> _What you will do_
Go through the data below line by line. Give only the number of lines that contain "Linux".

Excerpted records: Begin

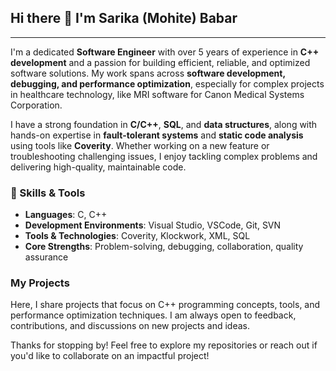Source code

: ## Hi there 👋 I'm Sarika (Mohite) Babar 
<!--
**sbabar95/sbabar95** is a ✨ _special_ ✨ repository because its `README.md` (this file) appears on your GitHub profile.

Here are some ideas to get you started:

- 🔭 I’m currently working on ...
- 🌱 I’m currently learning ...
- 👯 I’m looking to collaborate on ...
- 🤔 I’m looking for help with ...
- 💬 Ask me about ...
- 📫 How to reach me: ...
- 😄 Pronouns: ...
- ⚡ Fun fact: ...
-->

---
I'm a dedicated **Software Engineer** with over 5 years of experience in **C++ development** and a passion for building efficient, reliable, and optimized software solutions. My work spans across **software development, debugging, and performance optimization**, especially for complex projects in healthcare technology, like MRI software for Canon Medical Systems Corporation.

I have a strong foundation in **C/C++**, **SQL**, and **data structures**, along with hands-on expertise in **fault-tolerant systems** and **static code analysis** using tools like **Coverity**. Whether working on a new feature or troubleshooting challenging issues, I enjoy tackling complex problems and delivering high-quality, maintainable code.

### 🔧 Skills & Tools
- **Languages**: C, C++
- **Development Environments**: Visual Studio, VSCode, Git, SVN
- **Tools & Technologies**: Coverity, Klockwork, XML, SQL
- **Core Strengths**: Problem-solving, debugging, collaboration, quality assurance

### My Projects
Here, I share projects that focus on C++ programming concepts, tools, and performance optimization techniques. I am always open to feedback, contributions, and discussions on new projects and ideas.

Thanks for stopping by! Feel free to explore my repositories or reach out if you'd like to collaborate on an impactful project!
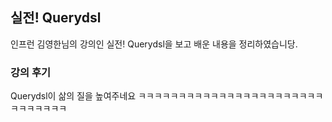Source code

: ## 실전! Querydsl
인프런 김영한님의 강의인 실전! Querydsl을 보고 배운 내용을 정리하였습니당.

### 강의 후기
Querydsl이 삶의 질을 높여주네요 ㅋㅋㅋㅋㅋㅋㅋㅋㅋㅋㅋㅋㅋㅋㅋㅋㅋㅋㅋㅋㅋㅋㅋㅋㅋㅋㅋㅋㅋㅋ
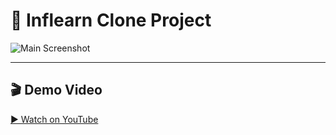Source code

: # 📌 Inflearn Clone Project

![Main Screenshot](https://your-image-link.png)

---

## 🎬 Demo Video
[▶ Watch on YouTube]([https://www.youtube.com/watch?v=영상ID](https://www.youtube.com/watch?v=tt6ZB3-Vpd4))
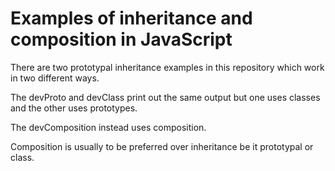 # Examples of inheritance and composition in JavaScript

There are two prototypal inheritance examples in this repository which work in two different ways. 

The devProto and devClass print out the same output but one uses classes and the other uses prototypes.

The devComposition instead uses composition.

Composition is usually to be preferred over inheritance be it prototypal or class.

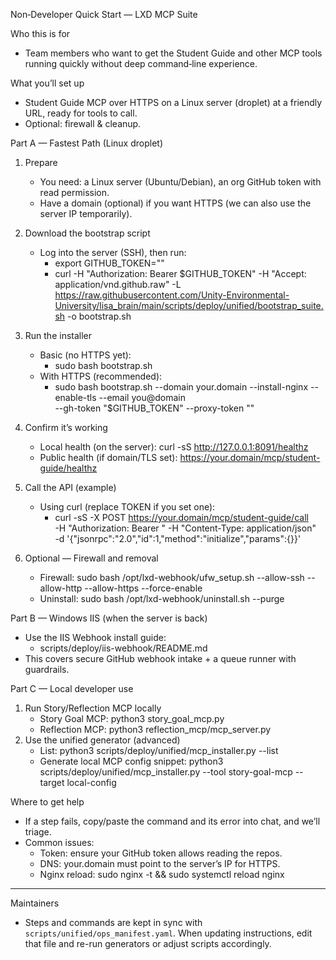 Non‑Developer Quick Start — LXD MCP Suite

Who this is for
- Team members who want to get the Student Guide and other MCP tools running quickly without deep command‑line experience.

What you’ll set up
- Student Guide MCP over HTTPS on a Linux server (droplet) at a friendly URL, ready for tools to call.
- Optional: firewall & cleanup.

Part A — Fastest Path (Linux droplet)
1) Prepare
   - You need: a Linux server (Ubuntu/Debian), an org GitHub token with read permission.
   - Have a domain (optional) if you want HTTPS (we can also use the server IP temporarily).

2) Download the bootstrap script
   - Log into the server (SSH), then run:
     - export GITHUB_TOKEN="<your GitHub token>"
     - curl -H "Authorization: Bearer $GITHUB_TOKEN" -H "Accept: application/vnd.github.raw" -L \
       https://raw.githubusercontent.com/Unity-Environmental-University/lisa_brain/main/scripts/deploy/unified/bootstrap_suite.sh -o bootstrap.sh

3) Run the installer
   - Basic (no HTTPS yet):
     - sudo bash bootstrap.sh
   - With HTTPS (recommended):
     - sudo bash bootstrap.sh --domain your.domain --install-nginx --enable-tls --email you@domain \
       --gh-token "$GITHUB_TOKEN" --proxy-token "<any long random string>"

4) Confirm it’s working
   - Local health (on the server): curl -sS http://127.0.0.1:8091/healthz
   - Public health (if domain/TLS set): https://your.domain/mcp/student-guide/healthz

5) Call the API (example)
   - Using curl (replace TOKEN if you set one):
     - curl -sS -X POST https://your.domain/mcp/student-guide/call \
       -H "Authorization: Bearer <TOKEN>" -H "Content-Type: application/json" \
       -d '{"jsonrpc":"2.0","id":1,"method":"initialize","params":{}}'

6) Optional — Firewall and removal
   - Firewall: sudo bash /opt/lxd-webhook/ufw_setup.sh --allow-ssh --allow-http --allow-https --force-enable
   - Uninstall: sudo bash /opt/lxd-webhook/uninstall.sh --purge

Part B — Windows IIS (when the server is back)
- Use the IIS Webhook install guide:
  - scripts/deploy/iis-webhook/README.md
- This covers secure GitHub webhook intake + a queue runner with guardrails.

Part C — Local developer use
1) Run Story/Reflection MCP locally
   - Story Goal MCP: python3 story_goal_mcp.py
   - Reflection MCP: python3 reflection_mcp/mcp_server.py
2) Use the unified generator (advanced)
   - List: python3 scripts/deploy/unified/mcp_installer.py --list
   - Generate local MCP config snippet: python3 scripts/deploy/unified/mcp_installer.py --tool story-goal-mcp --target local-config

Where to get help
- If a step fails, copy/paste the command and its error into chat, and we’ll triage.
- Common issues:
  - Token: ensure your GitHub token allows reading the repos.
  - DNS: your.domain must point to the server’s IP for HTTPS.
  - Nginx reload: sudo nginx -t && sudo systemctl reload nginx



---

Maintainers
- Steps and commands are kept in sync with `scripts/unified/ops_manifest.yaml`. When updating instructions, edit that file and re-run generators or adjust scripts accordingly.
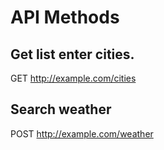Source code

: # API Methods

## Get list enter cities.

GET http://example.com/cities


## Search weather

POST http://example.com/weather
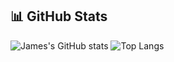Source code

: ## 📊 GitHub Stats

![James's GitHub stats](https://github-readme-stats.vercel.app/api?username=jflorence0&show_icons=true&theme=dracula)
![Top Langs](https://github-readme-stats.vercel.app/api/top-langs/?username=jflorence0&layout=compact&theme=dracula)
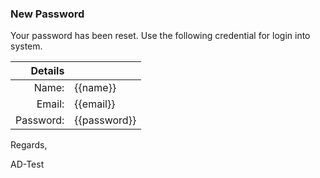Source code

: ### New Password

Your password has been reset.
Use the following credential for login into system.


| Details   |              |
| ---------:|:------------ |
| Name:     | {{name}}     |
| Email:    | {{email}}    |
| Password: | {{password}} |


Regards,

AD-Test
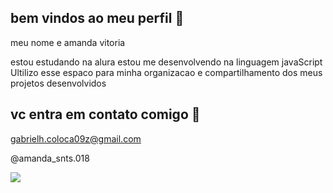 ## bem vindos ao meu perfil 💜

meu nome e amanda vitoria

estou estudando na alura
estou me desenvolvendo na linguagem javaScript
Ultilizo esse espaco para minha organizacao e compartilhamento dos meus projetos desenvolvidos

## vc entra em contato comigo 📧

gabrielh.coloca09z@gmail.com

@amanda_snts.018

![](https://media1.tenor.com/m/3LqbyewUE-cAAAAC/djvishnusmiley.gif)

Excerpted records: End

> _Answer to this exercise_
3